Online-Redaktion: Wie unterstützen der Hamburger Bildungsserver und das Bildungswiki Klimawandel das Schulprojekt?

Kasang: Das Primäre ist, dass damit zwei wichtige Informationsplattformen vorhanden sind, die aktuelles und wissenschaftlich abgesichertes Material anbieten. Ich schreibe schon seit 15 Jahren für den Hamburger Bildungsserver und für das Bildungswiki Klimawandel seit drei Jahren, wobei ich wissenschaftliche Literatur auswerte und sie so darstelle, dass Schülerinnen und Schüler – zumindest in der Oberstufe - sie aufnehmen und verstehen können. Beide Plattformen liefern Basisinformationen und eignen sich gut als Ausgangspunkt. Auch das Klimawiki ist eine sehr umfangreiche Informationsquelle und mittlerweile sogar weiter entwickelt als die Seiten beim Hamburger Bildungsserver. Ingo Blees vom Deutschen Bildungsserver und ich haben gerade angefangen, das Klimawiki zu einem semantischen Web zu entwickeln, d. h. wir verknüpfen die einzelnen Artikel mit semantischen Beziehungen, so dass man nicht nur einen Link zu einem anderen Beitrag erhält, sondern auch erfährt, in welcher Bedeutung dieser Artikel mit anderen verknüpft ist. Welcher zusätzliche Nutzen daraus für die Unterrichtsarbeit entsteht, muss sich zeigen.

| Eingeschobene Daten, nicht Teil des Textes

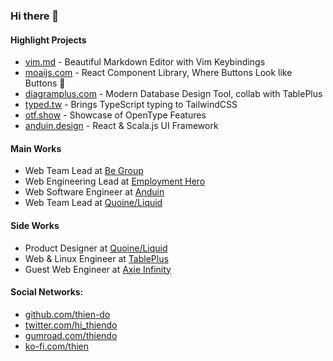 ### Hi there 👋

#### Highlight Projects

- [vim.md](https://vim.md) - Beautiful Markdown Editor with Vim Keybindings
- [moaijs.com](https://moaijs.com) - React Component Library, Where Buttons Look like Buttons 🗿
- [diagramplus.com](https://diagramplus.com) - Modern Database Design Tool, collab with TablePlus
- [typed.tw](https://typed.tw) - Brings TypeScript typing to TailwindCSS
- [otf.show](https://otf.show) - Showcase of OpenType Features
- [anduin.design](https://anduin.design) - React & Scala.js UI Framework

#### Main Works

- Web Team Lead at [Be Group](https://www.linkedin.com/company/begroupjsc/)
- Web Engineering Lead at [Employment Hero](https://www.linkedin.com/company/employment-hero/)
- Web Software Engineer at [Anduin](https://www.anduintransact.com)
- Web Team Lead at [Quoine/Liquid](https://www.linkedin.com/company/quoine/)

#### Side Works

- Product Designer at [Quoine/Liquid](https://www.linkedin.com/company/quoine/)
- Web & Linux Engineer at [TablePlus](https://tableplus.com)
- Guest Web Engineer at [Axie Infinity](https://www.linkedin.com/company/axieinfinity/)

#### Social Networks:

- [github.com/thien-do](https://github.com/thien-do)
- [twitter.com/hi_thiendo](https://twitter.com/hi_thiendo)
- [gumroad.com/thiendo](https://gumroad.com/thiendo)
- [ko-fi.com/thien](https://ko-fi.com/thien)
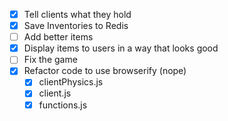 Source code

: - [X] Tell clients what they hold
- [X] Save Inventories to Redis
- [ ] Add better items
- [X] Display items to users in a way that looks good
- [ ] Fix the game
- [X] Refactor code to use browserify (nope)
  - [X] clientPhysics.js
  - [X] client.js
  - [X] functions.js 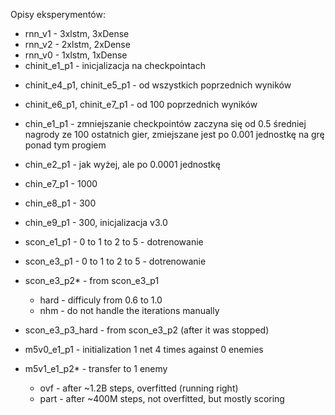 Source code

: Opisy eksperymentów:

- rnn_v1 - 3xlstm, 3xDense
- rnn_v2 - 2xlstm, 2xDense
- rnn_v0 - 1xlstm, 1xDense
- chinit_e1_p1 - inicjalizacja na checkpointach

* chinit_e4_p1, chinit_e5_p1 - od wszystkich poprzednich wyników
* chinit_e6_p1, chinit_e7_p1 - od 100 poprzednich wyników

* chin_e1_p1 - zmniejszanie checkpointów zaczyna się od 0.5 średniej nagrody ze 100 ostatnich gier, zmiejszane jest po 0.001 jednostkę na grę ponad tym progiem
* chin_e2_p1 - jak wyżej, ale po 0.0001 jednostkę

* chin_e7_p1 - 1000
* chin_e8_p1 - 300
* chin_e9_p1 - 300, inicjalizacja v3.0

* scon_e1_p1 - 0 to 1 to 2 to 5 - dotrenowanie
* scon_e3_p1 - 0 to 1 to 2 to 5 - dotrenowanie
* scon_e3_p2* - from scon_e3_p1
    * hard - difficuly from 0.6 to 1.0
    * nhm - do not handle the iterations manually
* scon_e3_p3_hard - from scon_e3_p2 (after it was stopped)

* m5v0_e1_p1 - initialization 1 net 4 times against 0 enemies
* m5v1_e1_p2* - transfer to 1 enemy
    * ovf - after ~1.2B steps, overfitted (running right)
    * part - after ~400M steps, not overfitted, but mostly scoring
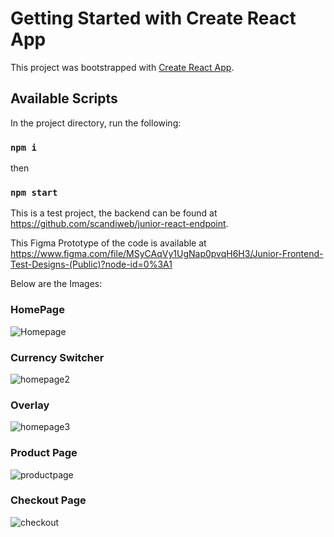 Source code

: # Getting Started with Create React App

This project was bootstrapped with [Create React App](https://github.com/facebook/create-react-app).

## Available Scripts

In the project directory, run the following:

### `npm i`
 then
### `npm start`
 
 This is a test project, the  backend can be found at https://github.com/scandiweb/junior-react-endpoint.
 
 This Figma Prototype of the code is  available at 
 https://www.figma.com/file/MSyCAqVy1UgNap0pvqH6H3/Junior-Frontend-Test-Designs-(Public)?node-id=0%3A1

Below are the Images:
### HomePage
![Homepage](https://github.com/haltim/Timothy-Odugbemi-Minimalistic_Storefront-/assets/80194718/0833c71a-b448-4dcd-9096-6f7c2d9efe76)

### Currency Switcher
![homepage2](https://github.com/haltim/Timothy-Odugbemi-Minimalistic_Storefront-/assets/80194718/38b77d8d-32fb-49f5-b7a6-55f5f6877580)

### Overlay
![homepage3](https://github.com/haltim/Timothy-Odugbemi-Minimalistic_Storefront-/assets/80194718/687bde4b-dd6d-438c-920c-08eab1a3650c)

### Product Page
![productpage](https://github.com/haltim/Timothy-Odugbemi-Minimalistic_Storefront-/assets/80194718/ccaee242-a45a-4eaa-a91f-438efc9b0ef9)

### Checkout Page
![checkout](https://github.com/haltim/Timothy-Odugbemi-Minimalistic_Storefront-/assets/80194718/39420d52-3ef3-421f-af6c-89fe708ca5c5)



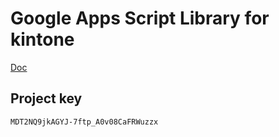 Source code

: # Google Apps Script Library for kintone

[Doc](http://qiita.com/Arahabica/items/063877b0da439020d2c2)

## Project key

`MDT2NQ9jkAGYJ-7ftp_A0v08CaFRWuzzx` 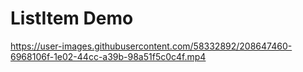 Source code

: # ListItem Demo

https://user-images.githubusercontent.com/58332892/208647460-6968106f-1e02-44cc-a39b-98a51f5c0c4f.mp4

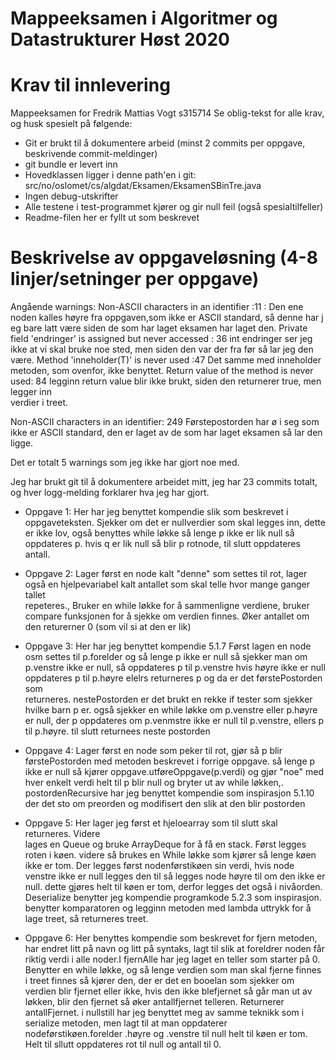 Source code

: # Mappeeksamen i Algoritmer og Datastrukturer Høst 2020

# Krav til innlevering
Mappeeksamen for Fredrik Mattias Vogt s315714
Se oblig-tekst for alle krav, og husk spesielt på følgende:

* Git er brukt til å dokumentere arbeid (minst 2 commits per oppgave, beskrivende commit-meldinger)	
* git bundle er levert inn
* Hovedklassen ligger i denne path'en i git: src/no/oslomet/cs/algdat/Eksamen/EksamenSBinTre.java
* Ingen debug-utskrifter
* Alle testene i test-programmet kjører og gir null feil (også spesialtilfeller)
* Readme-filen her er fyllt ut som beskrevet


# Beskrivelse av oppgaveløsning (4-8 linjer/setninger per oppgave)

Angående warnings:
Non-ASCII characters in an identifier :11 :
     Den ene noden kalles høyre fra oppgaven,som ikke er ASCII standard, så denne har j
     eg bare latt være siden de 
     som har laget eksamen har laget den.
Private field 'endringer' is assigned but never accessed : 36
     int endringer ser jeg ikke at vi skal bruke noe sted, men siden den var der fra før 
     så lar jeg den være.
Method 'inneholder(T)' is never used :47
    Det samme med inneholder metoden, som ovenfor, ikke benyttet.
Return value of the method is never used: 84
  legginn return value blir ikke brukt, siden den returnerer true, men legger inn    
  verdier i treet.
    
Non-ASCII characters in an identifier: 249
  Førstepostorden har ø i seg som ikke er ASCII standard, den er laget av de som har 
  laget eksamen så lar den ligge.
  
Det er totalt 5 warnings som jeg ikke har gjort noe med.

Jeg har brukt git til å dokumentere arbeidet mitt, jeg har 23 commits totalt, og hver logg-melding forklarer hva jeg har gjort. 

 * Oppgave 1:  Her har jeg benyttet kompendie slik som beskrevet i oppgaveteksten. 
               Sjekker om det er nullverdier som skal legges inn, dette er ikke lov,
               også benyttes while løkke så lenge p ikke er lik null så oppdateres p.
               hvis q er lik null så blir p rotnode, til slutt oppdateres antall.

 * Oppgave 2: Lager først en node kalt "denne" som settes til rot, lager også en 
              hjelpevariabel kalt antallet som skal telle hvor mange ganger tallet     
              repeteres., Bruker en while løkke for å sammenligne verdiene, bruker
              compare funksjonen for å sjekke om verdien finnes. Øker antallet om den 
              returerner 0 (som vil si at den er lik)
             
 * Oppgave 3: Her har jeg benyttet kompendie 5.1.7 Først lagen en node osm settes til 
              p.forelder og så lenge p ikke er null så sjekker man om p.venstre ikke er 
              null, så oppdateres p til p.venstre hvis høyre ikke er null oppdateres p 
              til p.høyre elelrs returneres p og da er det førstePostorden som   
              returneres. nestePostorden er det brukt en rekke if tester som sjekker 
              hvilke barn p er. også sjekker en while løkke om p.venstre eller p.høyre 
              er null, der p oppdateres om p.venmstre ikke er null til p.venstre, ellers 
              p til p.høyre. til slutt returnees neste postorden
            
 
 * Oppgave 4: Lager først en node som peker til rot, gjør så p blir førstePostorden med 
              metoden beskrevet i forrige oppgave.  så lenge p ikke er null så kjører 
              oppgave.utføreOppgave(p.verdi) og gjør "noe" med hver enkelt verdi helt 
              til p blir null og bryter ut av while løkken,.
              postordenRecursive har jeg benyttet kompendie som inspirasjon 5.1.10 der 
              det sto om preorden og modifisert den slik at den blir postorden
 
 * Oppgave 5: Her lager jeg først et hjeloearray som til slutt skal returneres. Videre    
              lages en Queue og bruke ArrayDeque for å få en stack. Først legges roten i 
              køen. videre så brukes en While løkke som kjører så lenge køen ikke er 
              tom. Der legges først nodenførstikøen sin verdi, hvis node venstre ikke er 
              null legges den til så legges node høyre til om den ikke er null. dette 
              gjøres helt til køen er tom, derfor legges det også i nivåorden.
              Deserialize benytter jeg kompendie programkode 5.2.3 som inspirasjon.
              benytter komparatoren og legginn metoden med lambda uttrykk for å lage 
              treet, så returneres treet.
            
 * Oppgave 6: Her benyttes kompendie som beskrevet  for fjern metoden, har endret litt 
              på navn og litt på syntaks, lagt til slik at foreldrer noden får riktig 
              verdi i alle noder.I fjernAlle har jeg laget en teller som starter på 0. 
              Benytter en while løkke, og så lenge verdien som man skal fjerne finnes i 
              treet finnes så kjører den, der er det en booelan som sjekker om verdien 
              blir fjernet eller ikke, hvis den ikke blefjernet så går man ut av løkken, 
              blir den fjernet så øker antallfjernet telleren. Returnerer antallFjernet. 
              i nullstill har jeg benyttet meg av samme teknikk som i serialize metoden, 
              men lagt til at man oppdaterer nodeførstikøen.forelder .høyre og .venstre 
              til null helt til køen er tom. Helt til sllutt oppdateres rot til null og 
              antall til 0.
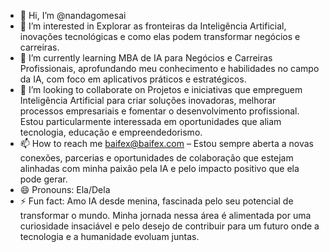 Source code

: - 👋 Hi, I’m @nandagomesai
- 👀 I’m interested in Explorar as fronteiras da Inteligência Artificial, inovações tecnológicas e como elas podem transformar negócios e carreiras.
- 🌱 I’m currently learning MBA de IA para Negócios e Carreiras Profissionais, aprofundando meu conhecimento e habilidades no campo da IA, com foco em aplicativos práticos e estratégicos.
- 💞️ I’m looking to collaborate on Projetos e iniciativas que empreguem Inteligência Artificial para criar soluções inovadoras, melhorar processos empresariais e fomentar o desenvolvimento profissional. Estou particularmente interessada em oportunidades que aliam tecnologia, educação e empreendedorismo.
- 📫 How to reach me  baifex@baifex.com – Estou sempre aberta a novas conexões, parcerias e oportunidades de colaboração que estejam alinhadas com minha paixão pela IA e pelo impacto positivo que ela pode gerar.
- 😄 Pronouns: Ela/Dela
- ⚡ Fun fact: Amo IA desde menina, fascinada pelo seu potencial de transformar o mundo. Minha jornada nessa área é alimentada por uma curiosidade insaciável e pelo desejo de contribuir para um futuro onde a tecnologia e a humanidade evoluam juntas.

<!---
nandagomesai/nandagomesai is a ✨ special ✨ repository because its `README.md` (this file) appears on your GitHub profile.
You can click the Preview link to take a look at your changes.
--->
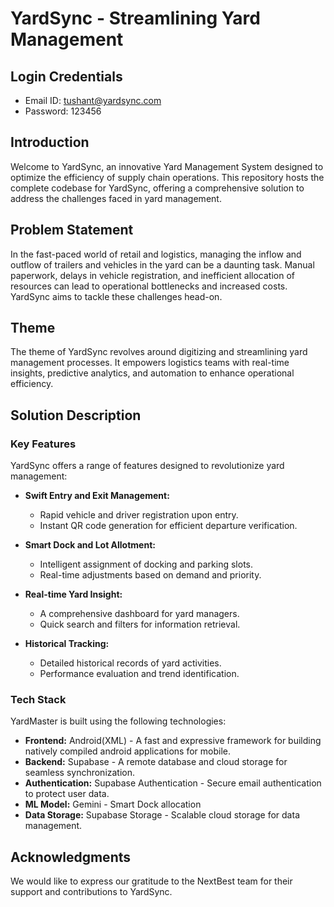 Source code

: # YardSync - Streamlining Yard Management

## Login Credentials
- Email ID: tushant@yardsync.com
- Password: 123456

## Introduction
Welcome to YardSync, an innovative Yard Management System designed to optimize the efficiency of supply chain operations. This repository hosts the complete codebase for YardSync, offering a comprehensive solution to address the challenges faced in yard management.

## Problem Statement
In the fast-paced world of retail and logistics, managing the inflow and outflow of trailers and vehicles in the yard can be a daunting task. Manual paperwork, delays in vehicle registration, and inefficient allocation of resources can lead to operational bottlenecks and increased costs. YardSync aims to tackle these challenges head-on.

## Theme
The theme of YardSync revolves around digitizing and streamlining yard management processes. It empowers logistics teams with real-time insights, predictive analytics, and automation to enhance operational efficiency.

## Solution Description

### Key Features
YardSync offers a range of features designed to revolutionize yard management:

- **Swift Entry and Exit Management:**
   - Rapid vehicle and driver registration upon entry.
   - Instant QR code generation for efficient departure verification.

- **Smart Dock and Lot Allotment:**
   - Intelligent assignment of docking and parking slots.
   - Real-time adjustments based on demand and priority.

- **Real-time Yard Insight:**
   - A comprehensive dashboard for yard managers.
   - Quick search and filters for information retrieval.

- **Historical Tracking:**
   - Detailed historical records of yard activities.
   - Performance evaluation and trend identification.

### Tech Stack
YardMaster is built using the following technologies:

- **Frontend:** Android(XML) - A fast and expressive framework for building natively compiled android applications for mobile.
- **Backend:** Supabase - A remote database and cloud storage for seamless synchronization.
- **Authentication:** Supabase Authentication - Secure email authentication to protect user data.
- **ML Model:** Gemini - Smart Dock allocation
- **Data Storage:** Supabase Storage - Scalable cloud storage for data management.

## Acknowledgments
We would like to express our gratitude to the NextBest team for their support and contributions to YardSync.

Online-Redaktion: Das „Schulprojekt Klimawandel“ wurde von einer unabhängigen Jury unter Vorsitz von Nobelpreisträger Professor Erwin Neher Ende September 2011 mit dem 2. Platz des Preises „Schule trifft Wissenschaft“ der Robert Bosch Stiftung ausgezeichnet. Was freut Sie daran besonders?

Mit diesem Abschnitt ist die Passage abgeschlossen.